This model fits the primary data well (R2 = 0.76, P < .001), with only 1 individual being identified in the entire primary data set as outside the 99.5% threshold (Figure 3D; Table 3; supplemental Figure 6), and consistent with in vitro and in vivo data, demonstrated linearity on the log-transformed scale (supplemental Figure 6). Interestingly, this individual who did not conform to the model, had a provocative clinical phenotype, which included chronic spontaneous urticaria and angioedema as well as syncopal episodes with alcohol consumption that had prompted a BM biopsy before genotyping. Although BM sections demonstrated left-shifted megaloblastoid erythroid hyperplasia, focal areas with increased pronormoblasts, and occasional dyserythropoietic forms, allele-specific PCR for KIT p.D816V was negative, no mast cell aggregates or aberrant markers (ie, CD2 and CD25) were identified, and no definitive diagnosis was made.

Finally, to prospectively validate the modeled cutoff clinically, we measured BST levels in an additional 130 individuals with HαT caused by TPSAB1 duplications in whom BST levels were unknown and no other clinical indication for BM biopsy was present. In all 130 prospectively examined individuals, BST levels fell below the 99.5% cutoff (median, 15.1 ng/mL; range, 8.0-35.0 ng/mL).
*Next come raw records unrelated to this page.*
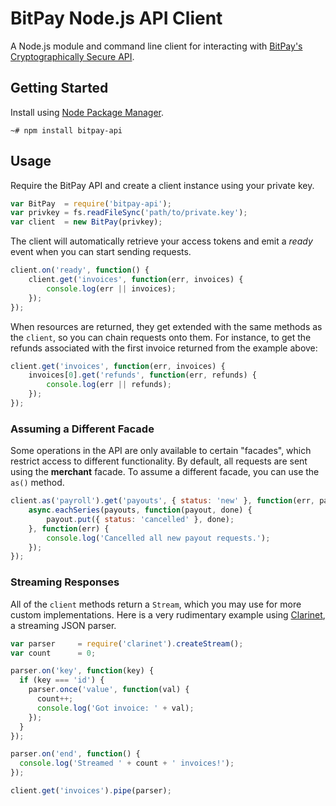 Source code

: BitPay Node.js API Client
==========================

A Node.js module and command line client for interacting with [BitPay's Cryptographically Secure API](https://bitpay.com/api).

## Getting Started

Install using [Node Package Manager](https://www.npmjs.org/).

```
~# npm install bitpay-api
```

## Usage

Require the BitPay API and create a client instance using your private key.

```js
var BitPay  = require('bitpay-api');
var privkey = fs.readFileSync('path/to/private.key');
var client  = new BitPay(privkey);
```

The client will automatically retrieve your access tokens and emit a *ready* event when you can start sending requests.

```js
client.on('ready', function() {
    client.get('invoices', function(err, invoices) {
        console.log(err || invoices);
    });
});
```

When resources are returned, they get extended with the same methods as the `client`, so you can chain requests onto them. For instance, to get the refunds associated with the first invoice returned from the example above:

```js
client.get('invoices', function(err, invoices) {
    invoices[0].get('refunds', function(err, refunds) {
        console.log(err || refunds);
    });
});
```

### Assuming a Different Facade

Some operations in the API are only available to certain "facades", which restrict access to different functionality. By default, all requests are sent using the **merchant** facade. To assume a different facade, you can use the `as()` method.

```js
client.as('payroll').get('payouts', { status: 'new' }, function(err, payouts) {
    async.eachSeries(payouts, function(payout, done) {
        payout.put({ status: 'cancelled' }, done);
    }, function(err) {
        console.log('Cancelled all new payout requests.');
    });
});
```

### Streaming Responses

All of the `client` methods return a `Stream`, which you may use for more custom implementations. Here is a very rudimentary example using [Clarinet](https://github.com/dscape/clarinet), a streaming JSON parser.

```js
var parser     = require('clarinet').createStream();
var count      = 0;

parser.on('key', function(key) {
  if (key === 'id') {
    parser.once('value', function(val) {
      count++;
      console.log('Got invoice: ' + val);
    });
  }
});

parser.on('end', function() {
  console.log('Streamed ' + count + ' invoices!');
});

client.get('invoices').pipe(parser);
```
Application of tryptase genotyping and modeled BST levels improves biomarker utility

To further examine the real-world implications of applying this new model clinically, we analyzed all samples sent or referred to the National Institutes of Health Clinical Center for tryptase genotyping from 2016 to 2021; 377 of these samples had not been used to construct the model. None of the participants had kidney disease or other clinical presentations consistent with genetic disorders known to be associated with elevated BST.13 Of these, 409 samples were identified with BST >11.4 ng/mL; 285 of these had HαT, 98 had MCD, 21 had both HαT and MCD, 2 individuals had hypereosinophilic disorders (one of whom also had HαT), and 4 individuals did not have a clear diagnosis following genotyping. Thus, in individuals with BST > 11.4 ng/mL, elevated BST levels could be attributed to HαT and/or MCD in 404 of 409 (98.8%) individuals (Figure 3E). Moreover, 255 of 262 of samples (97.3%) with BST levels between 8 and 11.4 ng/mL were associated with HαT and/or MCD. Based on the prevalence of HαT and MCD, data from previous studies35,36 have also suggested that BST > 8 ng/mL is relatively uncommon among individuals without these conditions, occurring in an estimated 5% of the populations tested compared to ∼3% of our cohort. Consistent with these data is the modeled 95% threshold of 7.99 ng/mL among individuals without HαT or MCD, indicating that <5% of the total population would be predicted to have BST > 8 ng/mL.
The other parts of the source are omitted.